§ What you will do:
Word for word, transcribe the listing that follows, minus any pictures.

§ Provided data:
=== Section Start ===
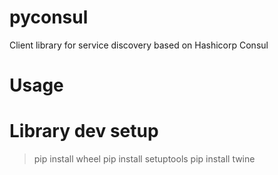 # pyconsul
Client library for service discovery based on Hashicorp Consul

# Usage

# Library dev setup
> pip install wheel
> pip install setuptools
> pip install twine
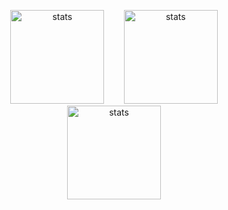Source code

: <html>
  <p align="center">
    <img src="https://github-readme-stats.vercel.app/api?username=BestInSpire&show_icons=true&theme=radical" width="%100" height="150px" alt="stats" />&nbsp;&nbsp;&nbsp;&nbsp;&nbsp;&nbsp;&nbsp;
<img src="https://github-readme-stats.vercel.app/api/top-langs/?username=BestInSpire&layout=compact" width="%100" height="150px" alt="stats" /><br>
<img src="https://github-profile-trophy.vercel.app/?username=BestInSpire&theme=nord" width="%100" height="150px" alt="stats" />
</p>
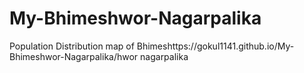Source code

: # My-Bhimeshwor-Nagarpalika
Population Distribution map of Bhimeshttps://gokul1141.github.io/My-Bhimeshwor-Nagarpalika/hwor nagarpalika
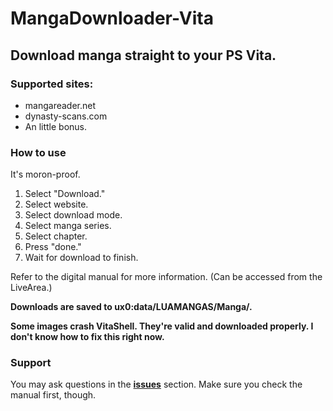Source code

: # MangaDownloader-Vita
## Download manga straight to your PS Vita.

### Supported sites:
* mangareader.net
* dynasty-scans.com
* An little bonus.

### How to use
It's moron-proof.

1. Select "Download."
2. Select website.
3. Select download mode.
4. Select manga series.
5. Select chapter.
6. Press "done."
7. Wait for download to finish.

Refer to the digital manual for more information. (Can be accessed from the LiveArea.)

**Downloads are saved to ux0:data/LUAMANGAS/Manga/.**

**Some images crash VitaShell. They're valid and downloaded properly. I don't know how to fix this right now.**


### Support

You may ask questions in the [**issues**](https://github.com/MyLegGuy/MangaDownloader-Vita/issues) section.
Make sure you check the manual first, though.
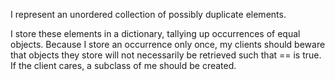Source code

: I represent an unordered collection of possibly duplicate elements.
	
I store these elements in a dictionary, tallying up occurrences of equal objects. Because I store an occurrence only once, my clients should beware that objects they store will not necessarily be retrieved such that == is true. If the client cares, a subclass of me should be created.
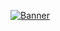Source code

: <a href="https://solarflarestudio.co.uk/"><img src = "https://user-images.githubusercontent.com/73914490/133757384-d58f6552-8863-4d2a-938c-fc4bfe701059.jpg" href="https://solarflarestudio.co.uk/" alt = "Banner"></a>

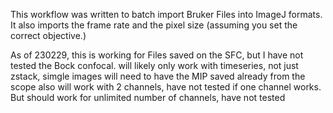 This workflow was written to batch import Bruker Files into ImageJ formats. It also imports the frame rate and the pixel size (assuming you set the correct objective.)

As of 230229, this is working for Files saved on the SFC, but I have not tested the Bock confocal.
will likely only work with timeseries, not just zstack, simgle images
will need to have the MIP saved already from the scope
also will work with 2 channels, have not tested if one channel works. But should work for unlimited number of channels, have not tested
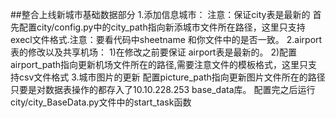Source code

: ##整合上线新城市基础数据部分
    1.添加信息城市：
        注意：保证city表是最新的
        首先配置city/config.py中的city_path指向新添城市文件所在路径，这里只支持execl文件格式.注意：要看代码中sheetname
        和你文件中的是否一致。
    2.airport表的修改以及共享机场：
        1)在修改之前要保证
        airport表是最新的。
        2)配置airport_path指向更新机场文件所在的路径,需要注意文件的模板格式，这里只支持csv文件格式
    3.城市图片的更新
        配置picture_path指向更新图片文件所在的路径
    只要是对数据表操作的都存入了10.10.228.253 base_data库。
    配置完之后运行 city/city_BaseData.py文件中的start_task函数
        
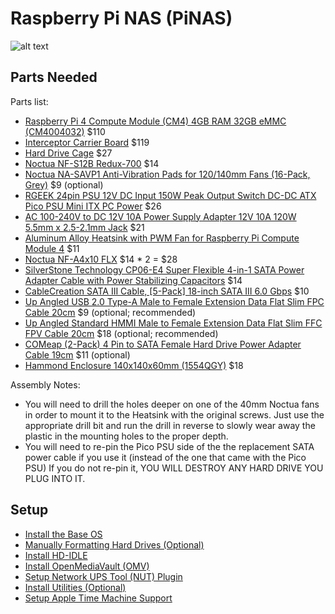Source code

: # Raspberry Pi NAS (PiNAS)

![alt text](cover.on.small.gif "pinas")

## Parts Needed

Parts list:
* [Raspberry Pi 4 Compute Module (CM4) 4GB RAM 32GB eMMC (CM4004032)](https://shopping.google.com/search?q=CM4004032) $110
* [Interceptor Carrier Board](https://www.axzez.com/product-page/interceptor-carrier-board) $119
* [Hard Drive Cage](https://www.amazon.com/dp/B0854QRSC2) $27
* [Noctua NF-S12B Redux-700](https://www.amazon.com/dp/B00L8IYCJI) $14
* [Noctua NA-SAVP1 Anti-Vibration Pads for 120/140mm Fans (16-Pack, Grey)](https://www.amazon.com/dp/B07SWRXT3D) $9 (optional)
* [RGEEK 24pin PSU 12V DC Input 150W Peak Output Switch DC-DC ATX Pico PSU Mini ITX PC Power](https://www.amazon.com/dp/B07WDG49S8) $26
* [AC 100-240V to DC 12V 10A Power Supply Adapter 12V 10A 120W 5.5mm x 2.5-2.1mm Jack](https://www.amazon.com/dp/B07MXXXBV8) $21
* [Aluminum Alloy Heatsink with PWM Fan for Raspberry Pi Compute Module 4](https://www.amazon.com/dp/B092PMY7RC) $11
* [Noctua NF-A4x10 FLX](https://www.amazon.com/dp/B009NQLT0M) $14 * 2 = $28
* [SilverStone Technology CP06-E4 Super Flexible 4-in-1 SATA Power Adapter Cable with Power Stabilizing Capacitors](https://www.amazon.com/dp/B07KT992G2) $14
* [CableCreation SATA III Cable, [5-Pack] 18-inch SATA III 6.0 Gbps](https://www.amazon.com/dp/B01IBA3ITK) $10
* [Up Angled USB 2.0 Type-A Male to Female Extension Data Flat Slim FPC Cable 20cm](https://www.amazon.com/dp/B094Y293ZM) $9 (optional; recommended)
* [Up Angled Standard HMMI Male to Female Extension Data Flat Slim FFC FPV Cable 20cm](https://www.amazon.com/dp/B07BWG2XT5) $18 (optional; recommended)
* [COMeap (2-Pack) 4 Pin to SATA Female Hard Drive Power Adapter Cable 19cm](https://www.amazon.com/dp/B07JHBJWD4) $11 (optional)
* [Hammond Enclosure 140x140x60mm (1554QGY)](http://tinyurl.com/2p8vmdeu) $18

Assembly Notes:
* You will need to drill the holes deeper on one of the 40mm Noctua fans in order to mount it to the Heatsink with the original screws.  Just use the appropriate drill bit and run the drill in reverse to slowly wear away the plastic in the mounting holes to the proper depth.
* You will need to re-pin the Pico PSU side of the the replacement SATA power cable if you use it (instead of the one that came with the Pico PSU)  If you do not re-pin it, YOU WILL DESTROY ANY HARD DRIVE YOU PLUG INTO IT.

## Setup
* [Install the Base OS](baseos.md)
* [Manually Formatting Hard Drives (Optional)](drives.md)
* [Install HD-IDLE](hdidle.md)
* [Install OpenMediaVault (OMV)](omv.md)
* [Setup Network UPS Tool (NUT) Plugin](nut.md)
* [Install Utilities (Optional)](utilities.md)
* [Setup Apple Time Machine Support](timemachine.md)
=== Section End ===
§ Output below:
 # pyconsul
Client library for service discovery based on Hashicorp Consul

# Usage

# Library dev setup
> pip install wheel
> pip install setuptools
> pip install twine
Source code

: <html>
  <p align="center">
    <img src="https://github-readme-stats.vercel.app/api?username=BestInSpire&show_icons=true&theme=radical" width="%100" height="150px" alt="stats" />&nbsp;&nbsp;&nbsp;&nbsp;&nbsp;&nbsp;&nbsp;
<img src="https://github-readme-stats.vercel.app/api/top-langs/?username=BestInSpire&layout=compact" width="%100" height="150px" alt="stats" /><br>
<img src="https://github-profile-trophy.vercel.app/?username=BestInSpire&theme=nord" width="%100" height="150px" alt="stats" />
</p>
Source code

: # My-Bhimeshwor-Nagarpalika
Population Distribution map of Bhimeshttps://gokul1141.github.io/My-Bhimeshwor-Nagarpalika/hwor nagarpalika
Source code

: # MangaDownloader-Vita
## Download manga straight to your PS Vita.

### Supported sites:
* mangareader.net
* dynasty-scans.com
* An little bonus.

### How to use
It's moron-proof.

1. Select "Download."
2. Select website.
3. Select download mode.
4. Select manga series.
5. Select chapter.
6. Press "done."
7. Wait for download to finish.

Refer to the digital manual for more information. (Can be accessed from the LiveArea.)

**Downloads are saved to ux0:data/LUAMANGAS/Manga/.**

**Some images crash VitaShell. They're valid and downloaded properly. I don't know how to fix this right now.**


### Support

You may ask questions in the [**issues**](https://github.com/MyLegGuy/MangaDownloader-Vita/issues) section.
Make sure you check the manual first, though.
Source code

: I represent an unordered collection of possibly duplicate elements.
	
I store these elements in a dictionary, tallying up occurrences of equal objects. Because I store an occurrence only once, my clients should beware that objects they store will not necessarily be retrieved such that == is true. If the client cares, a subclass of me should be created.
Source code

: <a href="https://solarflarestudio.co.uk/"><img src = "https://user-images.githubusercontent.com/73914490/133757384-d58f6552-8863-4d2a-938c-fc4bfe701059.jpg" href="https://solarflarestudio.co.uk/" alt = "Banner"></a>

 This workflow was written to batch import Bruker Files into ImageJ formats. It also imports the frame rate and the pixel size (assuming you set the correct objective.)

As of 230229, this is working for Files saved on the SFC, but I have not tested the Bock confocal.
will likely only work with timeseries, not just zstack, simgle images
will need to have the MIP saved already from the scope
also will work with 2 channels, have not tested if one channel works. But should work for unlimited number of channels, have not tested
Source code

: ##整合上线新城市基础数据部分
    1.添加信息城市：
        注意：保证city表是最新的
        首先配置city/config.py中的city_path指向新添城市文件所在路径，这里只支持execl文件格式.注意：要看代码中sheetname
        和你文件中的是否一致。
    2.airport表的修改以及共享机场：
        1)在修改之前要保证
        airport表是最新的。
        2)配置airport_path指向更新机场文件所在的路径,需要注意文件的模板格式，这里只支持csv文件格式
    3.城市图片的更新
        配置picture_path指向更新图片文件所在的路径
    只要是对数据表操作的都存入了10.10.228.253 base_data库。
    配置完之后运行 city/city_BaseData.py文件中的start_task函数
        
Source code

: # Raspberry Pi NAS (PiNAS)

![alt text](cover.on.small.gif "pinas")

## Parts Needed

Parts list:
* [Raspberry Pi 4 Compute Module (CM4) 4GB RAM 32GB eMMC (CM4004032)](https://shopping.google.com/search?q=CM4004032) $110
* [Interceptor Carrier Board](https://www.axzez.com/product-page/interceptor-carrier-board) $119
* [Hard Drive Cage](https://www.amazon.com/dp/B0854QRSC2) $27
* [Noctua NF-S12B Redux-700](https://www.amazon.com/dp/B00L8IYCJI) $14
* [Noctua NA-SAVP1 Anti-Vibration Pads for 120/140mm Fans (16-Pack, Grey)](https://www.amazon.com/dp/B07SWRXT3D) $9 (optional)
* [RGEEK 24pin PSU 12V DC Input 150W Peak Output Switch DC-DC ATX Pico PSU Mini ITX PC Power](https://www.amazon.com/dp/B07WDG49S8) $26
* [AC 100-240V to DC 12V 10A Power Supply Adapter 12V 10A 120W 5.5mm x 2.5-2.1mm Jack](https://www.amazon.com/dp/B07MXXXBV8) $21
* [Aluminum Alloy Heatsink with PWM Fan for Raspberry Pi Compute Module 4](https://www.amazon.com/dp/B092PMY7RC) $11
* [Noctua NF-A4x10 FLX](https://www.amazon.com/dp/B009NQLT0M) $14 * 2 = $28
* [SilverStone Technology CP06-E4 Super Flexible 4-in-1 SATA Power Adapter Cable with Power Stabilizing Capacitors](https://www.amazon.com/dp/B07KT992G2) $14
* [CableCreation SATA III Cable, [5-Pack] 18-inch SATA III 6.0 Gbps](https://www.amazon.com/dp/B01IBA3ITK) $10
* [Up Angled USB 2.0 Type-A Male to Female Extension Data Flat Slim FPC Cable 20cm](https://www.amazon.com/dp/B094Y293ZM) $9 (optional; recommended)
* [Up Angled Standard HMMI Male to Female Extension Data Flat Slim FFC FPV Cable 20cm](https://www.amazon.com/dp/B07BWG2XT5) $18 (optional; recommended)
* [COMeap (2-Pack) 4 Pin to SATA Female Hard Drive Power Adapter Cable 19cm](https://www.amazon.com/dp/B07JHBJWD4) $11 (optional)
* [Hammond Enclosure 140x140x60mm (1554QGY)](http://tinyurl.com/2p8vmdeu) $18

Assembly Notes:
* You will need to drill the holes deeper on one of the 40mm Noctua fans in order to mount it to the Heatsink with the original screws.  Just use the appropriate drill bit and run the drill in reverse to slowly wear away the plastic in the mounting holes to the proper depth.
* You will need to re-pin the Pico PSU side of the the replacement SATA power cable if you use it (instead of the one that came with the Pico PSU)  If you do not re-pin it, YOU WILL DESTROY ANY HARD DRIVE YOU PLUG INTO IT.

## Setup
* [Install the Base OS](baseos.md)
* [Manually Formatting Hard Drives (Optional)](drives.md)
* [Install HD-IDLE](hdidle.md)
* [Install OpenMediaVault (OMV)](omv.md)
* [Setup Network UPS Tool (NUT) Plugin](nut.md)
* [Install Utilities (Optional)](utilities.md)
* [Setup Apple Time Machine Support](timemachine.md)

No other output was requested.